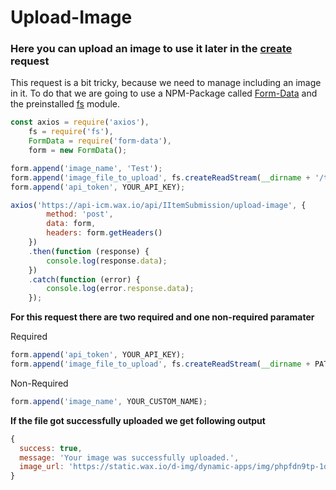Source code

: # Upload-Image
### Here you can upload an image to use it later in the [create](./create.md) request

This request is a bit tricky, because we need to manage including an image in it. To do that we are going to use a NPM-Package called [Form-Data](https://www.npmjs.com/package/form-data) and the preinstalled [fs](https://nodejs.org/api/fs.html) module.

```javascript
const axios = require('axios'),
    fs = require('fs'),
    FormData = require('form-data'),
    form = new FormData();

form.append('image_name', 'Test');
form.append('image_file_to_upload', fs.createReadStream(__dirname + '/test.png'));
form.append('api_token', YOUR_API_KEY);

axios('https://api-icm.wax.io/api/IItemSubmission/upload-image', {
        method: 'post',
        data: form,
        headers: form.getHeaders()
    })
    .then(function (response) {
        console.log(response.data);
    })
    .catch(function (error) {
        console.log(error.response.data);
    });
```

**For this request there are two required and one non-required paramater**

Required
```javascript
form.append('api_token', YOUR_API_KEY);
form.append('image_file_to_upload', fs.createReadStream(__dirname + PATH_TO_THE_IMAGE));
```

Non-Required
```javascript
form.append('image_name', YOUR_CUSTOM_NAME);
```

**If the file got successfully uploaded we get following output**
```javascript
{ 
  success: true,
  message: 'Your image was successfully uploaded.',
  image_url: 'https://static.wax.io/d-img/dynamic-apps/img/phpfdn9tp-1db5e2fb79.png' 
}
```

Problem to work on: Where does the string "uploaded" appear in the records? Copy every line that holds it.

Task response:
**If the file got successfully uploaded we get following output**
  message: 'Your image was successfully uploaded.',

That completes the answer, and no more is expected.